Thread: [HACKERS] BEFORE trigger can cause undetected partition constraint violation
I just discovered that a BEFORE trigger can allow data into a partition that violates the relevant partition constraint. This is bad. Here is an example: rhaas=# create or replace function t() returns trigger as $$begin new.a := 2; return new; end$$ language plpgsql; CREATE FUNCTION rhaas=# create table foo (a int, b text) partition by list (a); CREATE TABLE rhaas=# create table foo1 partition of foo for values in (1); CREATE TABLE rhaas=# create trigger x before insert on foo1 for each row execute procedure t(); CREATE TRIGGER rhaas=# insert into foo values (1, 'hi there'); INSERT 0 1 rhaas=# select tableoid::regclass, * from foo;tableoid | a | b ----------+---+----------foo1 | 2 | hi there (1 row) That row violates the partition constraint, which requires that a = 1. You can see that by trying to insert the same row into the partition directly: rhaas=# insert into foo1 values (2, 'hi there'); ERROR: new row for relation "foo1" violates partition constraint DETAIL: Failing row contains (2, hi there). -- Robert Haas EnterpriseDB: http://www.enterprisedb.com The Enterprise PostgreSQL Company
Re: [HACKERS] BEFORE trigger can cause undetected partitionconstraint violation
From
Jeevan Ladhe
Date:
I tried to debug this, and I see that while the target partition index is correctly
found in ExecInsert(), somehow the resultRelInfo->ri_PartitionCheck is NIL, this
is extracted from array mstate->mt_partitions.

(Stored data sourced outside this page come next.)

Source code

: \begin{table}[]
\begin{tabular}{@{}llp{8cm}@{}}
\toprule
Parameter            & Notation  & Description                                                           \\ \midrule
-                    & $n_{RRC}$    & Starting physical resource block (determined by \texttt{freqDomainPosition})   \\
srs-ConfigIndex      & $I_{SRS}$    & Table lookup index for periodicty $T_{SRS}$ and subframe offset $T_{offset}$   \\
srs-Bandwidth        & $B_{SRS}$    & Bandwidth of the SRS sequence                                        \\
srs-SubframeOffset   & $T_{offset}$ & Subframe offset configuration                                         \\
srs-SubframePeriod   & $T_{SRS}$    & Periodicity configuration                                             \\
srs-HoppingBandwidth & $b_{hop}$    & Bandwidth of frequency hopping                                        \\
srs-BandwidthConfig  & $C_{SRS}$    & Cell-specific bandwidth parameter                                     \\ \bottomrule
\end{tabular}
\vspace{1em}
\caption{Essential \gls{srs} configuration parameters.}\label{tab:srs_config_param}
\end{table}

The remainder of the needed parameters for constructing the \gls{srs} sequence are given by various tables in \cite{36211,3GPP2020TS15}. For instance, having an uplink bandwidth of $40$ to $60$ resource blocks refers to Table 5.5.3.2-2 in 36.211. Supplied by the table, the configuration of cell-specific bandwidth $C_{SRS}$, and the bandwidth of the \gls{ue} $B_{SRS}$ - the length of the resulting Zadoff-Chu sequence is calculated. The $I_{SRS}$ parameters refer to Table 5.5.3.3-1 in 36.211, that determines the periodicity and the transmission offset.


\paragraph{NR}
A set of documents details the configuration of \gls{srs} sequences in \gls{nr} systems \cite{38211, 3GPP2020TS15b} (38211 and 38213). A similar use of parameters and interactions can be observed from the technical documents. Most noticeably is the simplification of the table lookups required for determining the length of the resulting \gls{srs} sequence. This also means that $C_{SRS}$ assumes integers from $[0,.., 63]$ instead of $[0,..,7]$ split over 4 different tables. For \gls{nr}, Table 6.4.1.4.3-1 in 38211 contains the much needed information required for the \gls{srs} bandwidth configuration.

This prevents execution of constraints in following code snippet in ExecInsert():
/*
* Check the constraints of the tuple
*/
if (resultRelationDesc->rd_att->constr || resultRelInfo->ri_PartitionCheck)
ExecConstraints(resultRelInfo, slot, estate);
I couldn't debug it further today.
Regards,
Jeevan Ladhe
On Fri, Jun 2, 2017 at 1:21 AM, Robert Haas <robertmhaas@gmail.com> wrote:
I just discovered that a BEFORE trigger can allow data into a
partition that violates the relevant partition constraint. This is
bad.
Here is an example:
rhaas=# create or replace function t() returns trigger as $$begin
new.a := 2; return new; end$$ language plpgsql;
CREATE FUNCTION
rhaas=# create table foo (a int, b text) partition by list (a);
CREATE TABLE
rhaas=# create table foo1 partition of foo for values in (1);
CREATE TABLE
rhaas=# create trigger x before insert on foo1 for each row execute
procedure t();
CREATE TRIGGER
rhaas=# insert into foo values (1, 'hi there');
INSERT 0 1
rhaas=# select tableoid::regclass, * from foo;
tableoid | a | b
----------+---+----------
foo1 | 2 | hi there
(1 row)
That row violates the partition constraint, which requires that a = 1.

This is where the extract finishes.